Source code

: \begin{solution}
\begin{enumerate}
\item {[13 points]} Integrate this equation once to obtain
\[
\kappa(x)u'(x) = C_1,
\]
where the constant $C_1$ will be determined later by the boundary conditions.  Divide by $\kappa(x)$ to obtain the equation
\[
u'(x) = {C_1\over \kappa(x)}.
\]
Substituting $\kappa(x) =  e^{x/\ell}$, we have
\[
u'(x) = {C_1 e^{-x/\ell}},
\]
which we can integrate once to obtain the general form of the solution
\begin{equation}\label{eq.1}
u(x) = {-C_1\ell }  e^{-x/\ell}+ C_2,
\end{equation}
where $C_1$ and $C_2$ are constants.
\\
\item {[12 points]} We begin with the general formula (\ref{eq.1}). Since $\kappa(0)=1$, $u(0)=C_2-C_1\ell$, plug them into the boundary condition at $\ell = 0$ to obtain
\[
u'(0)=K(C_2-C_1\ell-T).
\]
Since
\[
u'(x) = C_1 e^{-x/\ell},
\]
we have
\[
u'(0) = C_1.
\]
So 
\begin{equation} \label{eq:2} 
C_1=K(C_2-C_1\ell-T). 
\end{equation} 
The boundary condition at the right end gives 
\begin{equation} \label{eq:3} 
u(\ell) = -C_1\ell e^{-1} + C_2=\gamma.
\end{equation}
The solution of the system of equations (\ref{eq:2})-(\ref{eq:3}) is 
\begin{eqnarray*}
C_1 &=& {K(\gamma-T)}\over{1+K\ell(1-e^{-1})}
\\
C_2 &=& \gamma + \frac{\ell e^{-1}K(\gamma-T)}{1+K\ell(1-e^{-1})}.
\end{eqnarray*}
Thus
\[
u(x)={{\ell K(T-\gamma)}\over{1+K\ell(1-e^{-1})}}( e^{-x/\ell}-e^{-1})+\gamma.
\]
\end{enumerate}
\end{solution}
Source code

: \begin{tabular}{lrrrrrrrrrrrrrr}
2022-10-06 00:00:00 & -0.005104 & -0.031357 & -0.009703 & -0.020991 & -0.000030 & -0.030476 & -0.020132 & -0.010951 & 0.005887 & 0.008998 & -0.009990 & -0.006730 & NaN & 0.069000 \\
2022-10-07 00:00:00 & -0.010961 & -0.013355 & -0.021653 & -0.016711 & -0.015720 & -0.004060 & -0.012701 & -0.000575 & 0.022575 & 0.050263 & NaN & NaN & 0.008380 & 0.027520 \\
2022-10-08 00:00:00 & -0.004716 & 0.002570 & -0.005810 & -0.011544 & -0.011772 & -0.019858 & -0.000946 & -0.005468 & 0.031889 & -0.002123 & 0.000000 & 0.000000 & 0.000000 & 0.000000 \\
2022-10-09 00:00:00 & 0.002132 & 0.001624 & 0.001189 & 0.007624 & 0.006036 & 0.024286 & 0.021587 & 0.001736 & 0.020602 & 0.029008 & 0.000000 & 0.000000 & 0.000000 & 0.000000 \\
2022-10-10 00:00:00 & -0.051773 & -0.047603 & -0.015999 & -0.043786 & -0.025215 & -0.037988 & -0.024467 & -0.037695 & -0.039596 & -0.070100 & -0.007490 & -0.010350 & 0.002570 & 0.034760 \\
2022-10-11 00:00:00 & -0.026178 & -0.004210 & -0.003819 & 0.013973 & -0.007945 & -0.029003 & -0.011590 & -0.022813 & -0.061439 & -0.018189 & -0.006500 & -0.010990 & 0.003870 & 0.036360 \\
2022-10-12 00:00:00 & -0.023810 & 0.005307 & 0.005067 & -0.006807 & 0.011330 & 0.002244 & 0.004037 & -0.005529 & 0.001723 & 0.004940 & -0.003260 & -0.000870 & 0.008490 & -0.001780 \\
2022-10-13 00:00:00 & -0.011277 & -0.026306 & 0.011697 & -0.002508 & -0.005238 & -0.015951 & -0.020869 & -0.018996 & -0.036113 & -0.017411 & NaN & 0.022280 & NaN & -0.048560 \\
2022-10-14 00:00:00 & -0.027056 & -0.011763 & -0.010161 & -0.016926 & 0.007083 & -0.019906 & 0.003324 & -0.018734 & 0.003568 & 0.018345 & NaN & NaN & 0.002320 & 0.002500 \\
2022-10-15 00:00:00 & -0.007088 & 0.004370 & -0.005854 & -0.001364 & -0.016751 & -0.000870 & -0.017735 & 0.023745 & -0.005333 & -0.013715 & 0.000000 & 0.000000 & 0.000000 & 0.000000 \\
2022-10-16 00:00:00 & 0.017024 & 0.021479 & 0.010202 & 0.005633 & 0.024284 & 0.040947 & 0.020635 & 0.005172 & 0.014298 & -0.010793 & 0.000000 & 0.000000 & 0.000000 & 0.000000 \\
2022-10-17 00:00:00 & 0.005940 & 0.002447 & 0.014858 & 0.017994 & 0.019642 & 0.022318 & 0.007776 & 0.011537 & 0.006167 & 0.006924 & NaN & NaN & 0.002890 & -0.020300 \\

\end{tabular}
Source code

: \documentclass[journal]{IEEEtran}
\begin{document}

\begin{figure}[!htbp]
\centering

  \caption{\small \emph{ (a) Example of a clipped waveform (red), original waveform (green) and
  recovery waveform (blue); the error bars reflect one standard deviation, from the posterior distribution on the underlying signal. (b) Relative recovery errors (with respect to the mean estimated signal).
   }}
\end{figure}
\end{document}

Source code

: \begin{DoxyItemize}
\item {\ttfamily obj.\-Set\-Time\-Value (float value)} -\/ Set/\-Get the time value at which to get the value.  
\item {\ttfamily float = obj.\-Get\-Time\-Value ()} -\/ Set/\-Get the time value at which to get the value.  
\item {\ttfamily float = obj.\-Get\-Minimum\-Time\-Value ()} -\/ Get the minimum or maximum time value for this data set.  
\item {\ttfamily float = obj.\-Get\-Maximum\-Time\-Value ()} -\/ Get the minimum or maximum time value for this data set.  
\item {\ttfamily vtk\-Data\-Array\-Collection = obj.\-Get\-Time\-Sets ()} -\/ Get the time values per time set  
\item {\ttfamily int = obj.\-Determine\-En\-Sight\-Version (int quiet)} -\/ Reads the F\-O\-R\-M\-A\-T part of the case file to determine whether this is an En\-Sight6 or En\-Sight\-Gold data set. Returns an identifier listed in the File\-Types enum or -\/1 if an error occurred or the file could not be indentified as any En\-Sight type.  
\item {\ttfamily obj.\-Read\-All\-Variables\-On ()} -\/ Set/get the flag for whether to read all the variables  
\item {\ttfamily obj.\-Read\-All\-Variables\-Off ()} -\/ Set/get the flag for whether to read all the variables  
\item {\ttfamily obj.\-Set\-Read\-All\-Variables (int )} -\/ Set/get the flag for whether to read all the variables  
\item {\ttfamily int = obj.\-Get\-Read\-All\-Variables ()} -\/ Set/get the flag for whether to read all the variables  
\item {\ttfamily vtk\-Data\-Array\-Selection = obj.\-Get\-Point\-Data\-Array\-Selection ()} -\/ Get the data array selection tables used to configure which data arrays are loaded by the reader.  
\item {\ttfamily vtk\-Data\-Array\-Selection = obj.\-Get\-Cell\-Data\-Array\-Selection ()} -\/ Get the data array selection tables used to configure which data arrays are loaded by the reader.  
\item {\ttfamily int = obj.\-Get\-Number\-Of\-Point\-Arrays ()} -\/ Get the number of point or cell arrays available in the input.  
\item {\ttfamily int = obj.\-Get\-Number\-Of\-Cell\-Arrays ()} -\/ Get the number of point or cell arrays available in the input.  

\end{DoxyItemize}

=======

▶ About this exercise: The entries must all be transcribed exactly.

▶ Response:
Source code

: \begin{solution}
\begin{enumerate}
\item {[13 points]} Integrate this equation once to obtain
\[
\kappa(x)u'(x) = C_1,
\]
where the constant $C_1$ will be determined later by the boundary conditions.  Divide by $\kappa(x)$ to obtain the equation
\[
u'(x) = {C_1\over \kappa(x)}.
\]
Substituting $\kappa(x) =  e^{x/\ell}$, we have
\[
u'(x) = {C_1 e^{-x/\ell}},
\]
which we can integrate once to obtain the general form of the solution
\begin{equation}\label{eq.1}
u(x) = {-C_1\ell }  e^{-x/\ell}+ C_2,
\end{equation}
where $C_1$ and $C_2$ are constants.
\\
\item {[12 points]} We begin with the general formula (\ref{eq.1}). Since $\kappa(0)=1$, $u(0)=C_2-C_1\ell$, plug them into the boundary condition at $\ell = 0$ to obtain
\[
u'(0)=K(C_2-C_1\ell-T).
\]
Since
\[
u'(x) = C_1 e^{-x/\ell},
\]
we have
\[
u'(0) = C_1.
\]
So 
\begin{equation} \label{eq:2} 
C_1=K(C_2-C_1\ell-T). 
\end{equation} 
The boundary condition at the right end gives 
\begin{equation} \label{eq:3} 
u(\ell) = -C_1\ell e^{-1} + C_2=\gamma.
\end{equation}
The solution of the system of equations (\ref{eq:2})-(\ref{eq:3}) is 
\begin{eqnarray*}
C_1 &=& {K(\gamma-T)}\over{1+K\ell(1-e^{-1})}
\\
C_2 &=& \gamma + \frac{\ell e^{-1}K(\gamma-T)}{1+K\ell(1-e^{-1})}.
\end{eqnarray*}
Thus
\[
u(x)={{\ell K(T-\gamma)}\over{1+K\ell(1-e^{-1})}}( e^{-x/\ell}-e^{-1})+\gamma.
\]
\end{enumerate}
\end{solution}
Source code

: \begin{tabular}{lrrrrrrrrrrrrrr}
2022-10-06 00:00:00 & -0.005104 & -0.031357 & -0.009703 & -0.020991 & -0.000030 & -0.030476 & -0.020132 & -0.010951 & 0.005887 & 0.008998 & -0.009990 & -0.006730 & NaN & 0.069000 \\
2022-10-07 00:00:00 & -0.010961 & -0.013355 & -0.021653 & -0.016711 & -0.015720 & -0.004060 & -0.012701 & -0.000575 & 0.022575 & 0.050263 & NaN & NaN & 0.008380 & 0.027520 \\
2022-10-08 00:00:00 & -0.004716 & 0.002570 & -0.005810 & -0.011544 & -0.011772 & -0.019858 & -0.000946 & -0.005468 & 0.031889 & -0.002123 & 0.000000 & 0.000000 & 0.000000 & 0.000000 \\
2022-10-09 00:00:00 & 0.002132 & 0.001624 & 0.001189 & 0.007624 & 0.006036 & 0.024286 & 0.021587 & 0.001736 & 0.020602 & 0.029008 & 0.000000 & 0.000000 & 0.000000 & 0.000000 \\
2022-10-10 00:00:00 & -0.051773 & -0.047603 & -0.015999 & -0.043786 & -0.025215 & -0.037988 & -0.024467 & -0.037695 & -0.039596 & -0.070100 & -0.007490 & -0.010350 & 0.002570 & 0.034760 \\
2022-10-11 00:00:00 & -0.026178 & -0.004210 & -0.003819 & 0.013973 & -0.007945 & -0.029003 & -0.011590 & -0.022813 & -0.061439 & -0.018189 & -0.006500 & -0.010990 & 0.003870 & 0.036360 \\
2022-10-12 00:00:00 & -0.023810 & 0.005307 & 0.005067 & -0.006807 & 0.011330 & 0.002244 & 0.004037 & -0.005529 & 0.001723 & 0.004940 & -0.003260 & -0.000870 & 0.008490 & -0.001780 \\
2022-10-13 00:00:00 & -0.011277 & -0.026306 & 0.011697 & -0.002508 & -0.005238 & -0.015951 & -0.020869 & -0.018996 & -0.036113 & -0.017411 & NaN & 0.022280 & NaN & -0.048560 \\
2022-10-14 00:00:00 & -0.027056 & -0.011763 & -0.010161 & -0.016926 & 0.007083 & -0.019906 & 0.003324 & -0.018734 & 0.003568 & 0.018345 & NaN & NaN & 0.002320 & 0.002500 \\
2022-10-15 00:00:00 & -0.007088 & 0.004370 & -0.005854 & -0.001364 & -0.016751 & -0.000870 & -0.017735 & 0.023745 & -0.005333 & -0.013715 & 0.000000 & 0.000000 & 0.000000 & 0.000000 \\
2022-10-16 00:00:00 & 0.017024 & 0.021479 & 0.010202 & 0.005633 & 0.024284 & 0.040947 & 0.020635 & 0.005172 & 0.014298 & -0.010793 & 0.000000 & 0.000000 & 0.000000 & 0.000000 \\
2022-10-17 00:00:00 & 0.005940 & 0.002447 & 0.014858 & 0.017994 & 0.019642 & 0.022318 & 0.007776 & 0.011537 & 0.006167 & 0.006924 & NaN & NaN & 0.002890 & -0.020300 \\

\end{tabular}
Source code

: \documentclass[journal]{IEEEtran}
\begin{document}

\begin{figure}[!htbp]
\centering

  \caption{\small \emph{ (a) Example of a clipped waveform (red), original waveform (green) and
  recovery waveform (blue); the error bars reflect one standard deviation, from the posterior distribution on the underlying signal. (b) Relative recovery errors (with respect to the mean estimated signal).
   }}
\end{figure}
\end{document}

Source code

: \begin{DoxyItemize}
\item {\ttfamily obj.\-Set\-Time\-Value (float value)} -\/ Set/\-Get the time value at which to get the value.  
\item {\ttfamily float = obj.\-Get\-Time\-Value ()} -\/ Set/\-Get the time value at which to get the value.  
\item {\ttfamily float = obj.\-Get\-Minimum\-Time\-Value ()} -\/ Get the minimum or maximum time value for this data set.  
\item {\ttfamily float = obj.\-Get\-Maximum\-Time\-Value ()} -\/ Get the minimum or maximum time value for this data set.  
\item {\ttfamily vtk\-Data\-Array\-Collection = obj.\-Get\-Time\-Sets ()} -\/ Get the time values per time set  
\item {\ttfamily int = obj.\-Determine\-En\-Sight\-Version (int quiet)} -\/ Reads the F\-O\-R\-M\-A\-T part of the case file to determine whether this is an En\-Sight6 or En\-Sight\-Gold data set. Returns an identifier listed in the File\-Types enum or -\/1 if an error occurred or the file could not be indentified as any En\-Sight type.  
\item {\ttfamily obj.\-Read\-All\-Variables\-On ()} -\/ Set/get the flag for whether to read all the variables  
\item {\ttfamily obj.\-Read\-All\-Variables\-Off ()} -\/ Set/get the flag for whether to read all the variables  
\item {\ttfamily obj.\-Set\-Read\-All\-Variables (int )} -\/ Set/get the flag for whether to read all the variables  
\item {\ttfamily int = obj.\-Get\-Read\-All\-Variables ()} -\/ Set/get the flag for whether to read all the variables  
\item {\ttfamily vtk\-Data\-Array\-Selection = obj.\-Get\-Point\-Data\-Array\-Selection ()} -\/ Get the data array selection tables used to configure which data arrays are loaded by the reader.  
\item {\ttfamily vtk\-Data\-Array\-Selection = obj.\-Get\-Cell\-Data\-Array\-Selection ()} -\/ Get the data array selection tables used to configure which data arrays are loaded by the reader.  
\item {\ttfamily int = obj.\-Get\-Number\-Of\-Point\-Arrays ()} -\/ Get the number of point or cell arrays available in the input.  
\item {\ttfamily int = obj.\-Get\-Number\-Of\-Cell\-Arrays ()} -\/ Get the number of point or cell arrays available in the input.  

\end{DoxyItemize}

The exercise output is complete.